Teaching ESL in Germany

I recently finished a two-week stint of teaching intensive English for a company that has been contracted to provide training for unemployed people. The unemployment office sends a lucky few – in this case five people – to take a course that is meant to help make them better candidates for jobs in the future. The intensive English module was part of a 6-month project management course that was paid for my our friendly neighborhood Arbeitsamt, and it is said to cost almost €10,000 for the whole course.

When I accepted the course, I had not yet had the job interview that led to my offer of full-time employment, which is by far the better option for me. Basically I said yes to the English course, and got a job offer about two weeks later. I was not thrilled about having to spend 40 hours per week teaching people English, and that for two weeks straight from 8.30 to 4.30 pm every day. I have no problem with working full time, but how do you keep a bunch of people interested and awake for 8 hours when it comes to learning English?

In the end, I knew that it wouldn’t make sense for me financially to come up with wholly new material – and I had a lot of time to cover. I searched for a book or a course that would cover the time in a structured way so that it would be easier to get through. I found one, complete with the timing for each lesson and adaptations for smaller groups. I thought it would be easy! Ha.

I have taught many times over the years, both English and German, and mostly in a corporate setting. I like teaching, but it isn’t really my chosen career path. I wasn’t really enjoying being self-employed. Nor was I happy with the amount of driving I had to do, often for only a one or two hour lesson. The pay was okay, or at least it looked that way on paper. However, you have to consider tax, driving time, preparation, and time wasted between lessons. For me, it was a Zwischenlösung (temporary solution) because I didn’t immediately find a job when we returned to Germany earlier this year. Now that I have a “proper” job, I am glad to stop.

I know that many people who come over to Germany think it will be easy to find teaching jobs, and Hyde already covered the topic back in 2008. It might be a great solution if you are just starting out and need to earn a bit of cash to get by. It can also pay halfway decently, depending on your expectations of what a good job is and how much you need to earn. If you are on your own, perhaps over in Europe for the first time, it might just be the way to go. Otherwise, not so much.

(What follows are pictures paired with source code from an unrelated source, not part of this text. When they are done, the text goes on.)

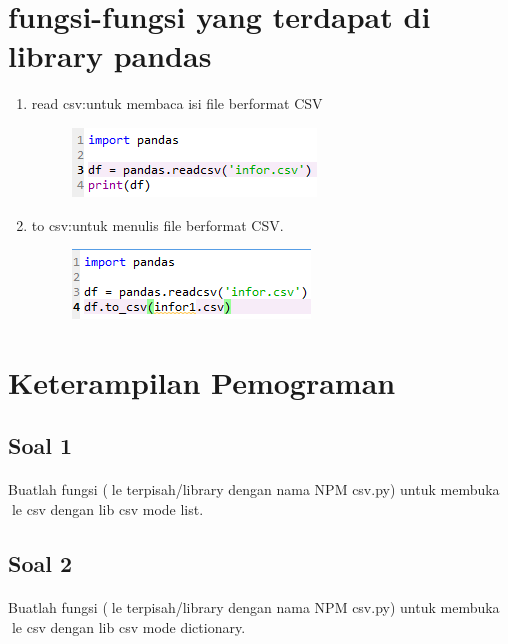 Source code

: \documentclass[a4paper,12pt]{report}
\begin{document}
\section*{fungsi-fungsi yang terdapat di library pandas}
\begin{enumerate}

\item read csv:untuk membaca isi file berformat CSV
\begin{figure}[h]
\includegraphics[scale=0.5]{gambar/9.png}
\end{figure}

\item to csv:untuk menulis file berformat CSV.
\begin{figure}[h]
\includegraphics[scale=0.5]{gambar/10.png}
\end{figure}
\end{enumerate}

\section*{Keterampilan Pemograman}
\subsection*{Soal 1}
\paragraph{}Buatlah fungsi (le terpisah/library dengan nama NPM csv.py) untuk membuka le csv dengan lib csv mode list.


\subsection*{Soal 2}
\paragraph{}Buatlah fungsi (le terpisah/library dengan nama NPM csv.py) untuk membuka le csv dengan lib csv mode dictionary.

\end{document}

So back to my class. I ended up teaching five guys. Most had been let go from management jobs and had been to university. One of them had not, and he definitely had a harder time getting through the day. My lovely book turned out to be dry as a bone, and the poor guys were begging me to do something different as the week wore on. Thank God for the internet. In the end, we spent some afternoons watching TED talks and discussing them, and even a few American sitcoms to go along with whatever lesson I was teaching. There are worksheets available on the internet on every topic you can imagine – even on How I Met Your Mother episodes (that was on special request, and to be honest, it was great for learning how people really talk.) I think, despite the unconventional approach I ended up resorting to, they learned a good bit. I, for one, am quite glad it is over though! Back to being an editor, where I don’t have to stand up in front of a group of people every day and try to keep them enthralled for eight hours. Phew!